This grant will allow me to find the biological signatures that could potentially contribute to better understanding of metabolism, inflammation, and energy utilization driven by the gut microbiome.
(PRWEB) June 16, 2016
uBiome, the leading microbial genomics company, will double the number of academic researchers it will support after two projects tied for first place in a public vote to decide between six short-listed finalists. The two winning researchers, from the Yale School of Medicine and the University of Illinois at Chicago will therefore each receive up to $100,000 of uBiome microbiome testing kits and full laboratory analysis, fast-tracking studies of the vaginal microbiome of women with unexplained infertility, and the gut microbiome of athletes.
The first winner, Cindy Duke, MD, PhD, Clinical Instructor at the Yale School of Medicine, is aiming to explore the relationship between ovulation induction cycle medication protocol and the vaginal microbiome in women undergoing assisted reproduction. Cindy also hopes to identify changes in the vaginal microbiome amongst patients of different demographic profiles.
Jarrad T. Hampton-Marcell is the second winner. Jarrad is a PhD candidate in the lab of Dr. Rachel Poretsky, Assistant Professor of Microbial Ecology at the University of Illinois at Chicago. A former high school quarterback, Jarrad is seeking to understand how the gut microbiome can influence athletic performance via the mechanisms driving the interaction between microbial metabolism and host response.
uBiome launched the finals of its uBiome Microbiome Research Grant Competition in April this year after scores of applicants applied. They were shortlisted by the uBiome Scientific Executive Committee, then online voting was opened to the public, with thousands of preferences being expressed.
uBiome uses next generation high-throughput DNA sequencing technology to generate detailed analysis of the human microbiome, the ecosystem of trillions of bacteria which populate the human body, both in and on it.

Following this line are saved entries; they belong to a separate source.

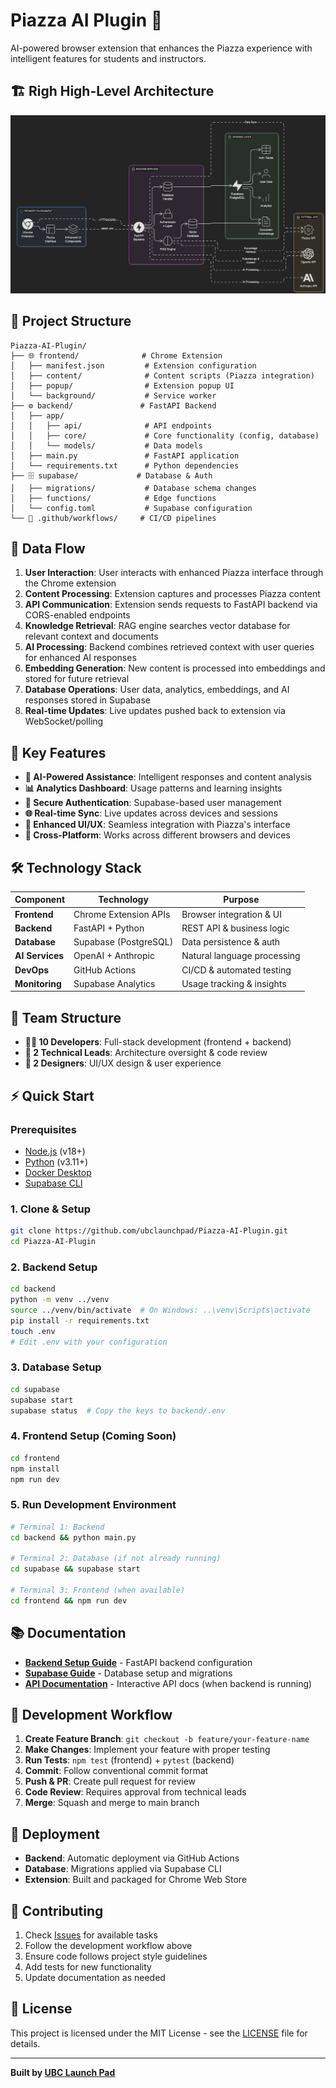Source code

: # Piazza AI Plugin 🧠

AI-powered browser extension that enhances the Piazza experience with intelligent features for students and instructors.

## 🏗️ Righ High-Level Architecture

![Architecture Diagram](./docs/media/rough-architecture-diagram.png)
## 📁 Project Structure

```
Piazza-AI-Plugin/
├── 🌐 frontend/              # Chrome Extension
│   ├── manifest.json         # Extension configuration
│   ├── content/              # Content scripts (Piazza integration)
│   ├── popup/                # Extension popup UI
│   └── background/           # Service worker
├── ⚙️ backend/               # FastAPI Backend
│   ├── app/
│   │   ├── api/              # API endpoints
│   │   ├── core/             # Core functionality (config, database)
│   │   └── models/           # Data models
│   ├── main.py               # FastAPI application
│   └── requirements.txt      # Python dependencies
├── 🗄️ supabase/             # Database & Auth
│   ├── migrations/           # Database schema changes
│   ├── functions/            # Edge functions
│   └── config.toml           # Supabase configuration
└── 🔧 .github/workflows/     # CI/CD pipelines
```

## 🔄 Data Flow

1. **User Interaction**: User interacts with enhanced Piazza interface through the Chrome extension
2. **Content Processing**: Extension captures and processes Piazza content
3. **API Communication**: Extension sends requests to FastAPI backend via CORS-enabled endpoints
4. **Knowledge Retrieval**: RAG engine searches vector database for relevant context and documents
5. **AI Processing**: Backend combines retrieved context with user queries for enhanced AI responses
6. **Embedding Generation**: New content is processed into embeddings and stored for future retrieval
7. **Database Operations**: User data, analytics, embeddings, and AI responses stored in Supabase
8. **Real-time Updates**: Live updates pushed back to extension via WebSocket/polling

## 🚀 Key Features

- **🤖 AI-Powered Assistance**: Intelligent responses and content analysis
- **📊 Analytics Dashboard**: Usage patterns and learning insights
- **🔐 Secure Authentication**: Supabase-based user management
- **🌐 Real-time Sync**: Live updates across devices and sessions
- **🎨 Enhanced UI/UX**: Seamless integration with Piazza's interface
- **📱 Cross-Platform**: Works across different browsers and devices

## 🛠️ Technology Stack

| Component       | Technology            | Purpose                     |
| --------------- | --------------------- | --------------------------- |
| **Frontend**    | Chrome Extension APIs | Browser integration & UI    |
| **Backend**     | FastAPI + Python      | REST API & business logic   |
| **Database**    | Supabase (PostgreSQL) | Data persistence & auth     |
| **AI Services** | OpenAI + Anthropic    | Natural language processing |
| **DevOps**      | GitHub Actions        | CI/CD & automated testing   |
| **Monitoring**  | Supabase Analytics    | Usage tracking & insights   |

## 🎯 Team Structure

- **👨‍💻 10 Developers**: Full-stack development (frontend + backend)
- **🔧 2 Technical Leads**: Architecture oversight & code review
- **🎨 2 Designers**: UI/UX design & user experience

## ⚡ Quick Start

### Prerequisites

- [Node.js](https://nodejs.org/) (v18+)
- [Python](https://python.org/) (v3.11+)
- [Docker Desktop](https://www.docker.com/products/docker-desktop/)
- [Supabase CLI](https://supabase.com/docs/guides/cli)

### 1. Clone & Setup

```bash
git clone https://github.com/ubclaunchpad/Piazza-AI-Plugin.git
cd Piazza-AI-Plugin
```

### 2. Backend Setup

```bash
cd backend
python -m venv ../venv
source ../venv/bin/activate  # On Windows: ..\venv\Scripts\activate
pip install -r requirements.txt
touch .env
# Edit .env with your configuration
```

### 3. Database Setup

```bash
cd supabase
supabase start
supabase status  # Copy the keys to backend/.env
```

### 4. Frontend Setup (Coming Soon)

```bash
cd frontend
npm install
npm run dev
```

### 5. Run Development Environment

```bash
# Terminal 1: Backend
cd backend && python main.py

# Terminal 2: Database (if not already running)
cd supabase && supabase start

# Terminal 3: Frontend (when available)
cd frontend && npm run dev
```

## 📚 Documentation

- **[Backend Setup Guide](./backend/README.md)** - FastAPI backend configuration
- **[Supabase Guide](./supabase/README.md)** - Database setup and migrations
- **[API Documentation](http://localhost:8000/docs)** - Interactive API docs (when backend is running)

## 🔧 Development Workflow

1. **Create Feature Branch**: `git checkout -b feature/your-feature-name`
2. **Make Changes**: Implement your feature with proper testing
3. **Run Tests**: `npm test` (frontend) + `pytest` (backend)
4. **Commit**: Follow conventional commit format
5. **Push & PR**: Create pull request for review
6. **Code Review**: Requires approval from technical leads
7. **Merge**: Squash and merge to main branch

## 🚀 Deployment

- **Backend**: Automatic deployment via GitHub Actions
- **Database**: Migrations applied via Supabase CLI
- **Extension**: Built and packaged for Chrome Web Store

## 🤝 Contributing

1. Check [Issues](https://github.com/ubclaunchpad/Piazza-AI-Plugin/issues) for available tasks
2. Follow the development workflow above
3. Ensure code follows project style guidelines
4. Add tests for new functionality
5. Update documentation as needed

## 📄 License

This project is licensed under the MIT License - see the [LICENSE](LICENSE) file for details.

---

**Built by [UBC Launch Pad](https://ubclaunchpad.ca/)**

While most of an individual’s bacteria is found in the gut, there are dozens of other bacteria-harboring sites on the body, most with their own distinct microbial profiles. Individuals can have their own microbiomes tested by uBiome by providing a straightforward self-swabbed sample, returned by mail. Analysis is currently provided for five sites – gut, oral, nose, genitals, and skin.
Bacteria in the gut play a vital part in health, supporting digestion and the synthesis of vitamins. However pathogenic bacteria are associated with a range of conditions, some of them serious, such as celiac disease, inflammatory bowel disease – including both Crohn’s disease and ulcerative colitis, irritable bowel syndrome, esophageal reflux and esophageal cancer, Clostridium difficile infection, colorectal cancer, and many others.

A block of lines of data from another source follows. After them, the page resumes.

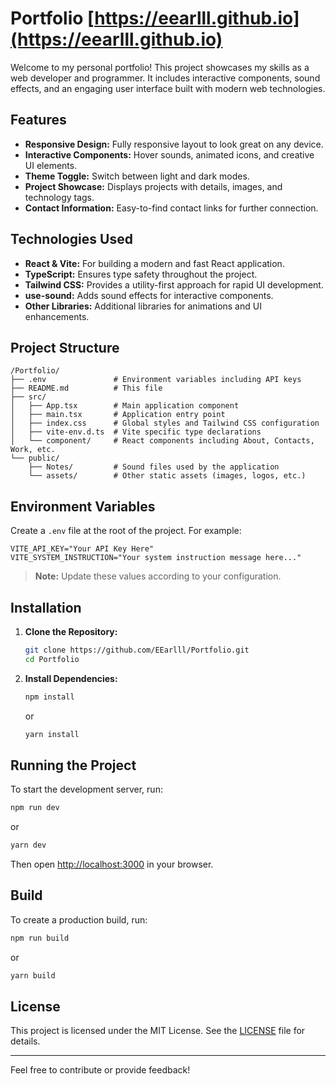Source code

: # Portfolio [https://eearlll.github.io](https://eearlll.github.io)

Welcome to my personal portfolio! This project showcases my skills as a web developer and programmer. It includes interactive components, sound effects, and an engaging user interface built with modern web technologies.

## Features

- **Responsive Design:** Fully responsive layout to look great on any device.
- **Interactive Components:** Hover sounds, animated icons, and creative UI elements.
- **Theme Toggle:** Switch between light and dark modes.
- **Project Showcase:** Displays projects with details, images, and technology tags.
- **Contact Information:** Easy-to-find contact links for further connection.

## Technologies Used

- **React & Vite:** For building a modern and fast React application.
- **TypeScript:** Ensures type safety throughout the project.
- **Tailwind CSS:** Provides a utility-first approach for rapid UI development.
- **use-sound:** Adds sound effects for interactive components.
- **Other Libraries:** Additional libraries for animations and UI enhancements.

## Project Structure

```
/Portfolio/
├── .env               # Environment variables including API keys
├── README.md          # This file
├── src/
│   ├── App.tsx        # Main application component
│   ├── main.tsx       # Application entry point
│   ├── index.css      # Global styles and Tailwind CSS configuration
│   ├── vite-env.d.ts  # Vite specific type declarations
│   └── component/     # React components including About, Contacts, Work, etc.
└── public/
    ├── Notes/         # Sound files used by the application
    └── assets/        # Other static assets (images, logos, etc.)
```

## Environment Variables

Create a `.env` file at the root of the project. For example:

```properties
VITE_API_KEY="Your API Key Here"
VITE_SYSTEM_INSTRUCTION="Your system instruction message here..."
```

> **Note:** Update these values according to your configuration.

## Installation

1. **Clone the Repository:**

   ```bash
   git clone https://github.com/EEarlll/Portfolio.git
   cd Portfolio
   ```

2. **Install Dependencies:**

   ```bash
   npm install
   ```
   or
   ```bash
   yarn install
   ```

## Running the Project

To start the development server, run:

```bash
npm run dev
```
or
```bash
yarn dev
```

Then open [http://localhost:3000](http://localhost:3000) in your browser.

## Build

To create a production build, run:

```bash
npm run build
```
or
```bash
yarn build
```

## License

This project is licensed under the MIT License. See the [LICENSE](LICENSE) file for details.

---

Feel free to contribute or provide feedback!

Cindy Duke believes her award will have a major impact on her work. “About one in eight couples in the US experience difficulty achieving pregnancy (infertility), and around one third of these cases are unexplained. It’s an enormous problem, yet surprisingly little work has been done in exploring possible associations between the vaginal microbiome and infertility. uBiome’s generous award will enable me to dramatically scale up the number of participants I can work with, greatly accelerating the progress of this impactful study.”
Jarrad Hampton-Marcell is notes, “This grant will allow me to find the biological signatures that could potentially contribute to better understanding of metabolism, inflammation, and energy utilization driven by the gut microbiome and begin to understand how to create individualized (and affordable) treatments based on one's lifestyle. I am very grateful for this opportunity, and I thank uBiome for selecting me as one of their recipients for this grant."

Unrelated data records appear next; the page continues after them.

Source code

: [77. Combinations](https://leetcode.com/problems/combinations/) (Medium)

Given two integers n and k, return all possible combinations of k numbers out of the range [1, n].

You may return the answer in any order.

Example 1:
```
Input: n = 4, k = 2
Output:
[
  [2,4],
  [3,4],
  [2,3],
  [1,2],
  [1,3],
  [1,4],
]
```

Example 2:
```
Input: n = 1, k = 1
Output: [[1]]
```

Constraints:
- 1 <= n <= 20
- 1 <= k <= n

Jessica Richman, Co-founder and CEO of uBiome, says: “We were delighted by both the volume and quality of the applications we received for our uBiome Microbiome Research Grant Competition, and I’m excited to see what these researchers learn as their studies progress. It’s a great honor to be in a position to support such amazing scientists doing ground-breaking work in the microbiome.”
uBiome was launched in 2012 by scientists and technologists educated at Stanford and UCSF after a crowdfunding campaign raised over $350,000 from citizen scientists, over triple its initial goal. The company is funded by Andreessen Horowitz, Y Combinator, and other leading investors.
uBiome’s mission is to use big data to understand the human microbiome by giving users the power to learn about their bodies, perform experiments, and see how current research studies apply to them.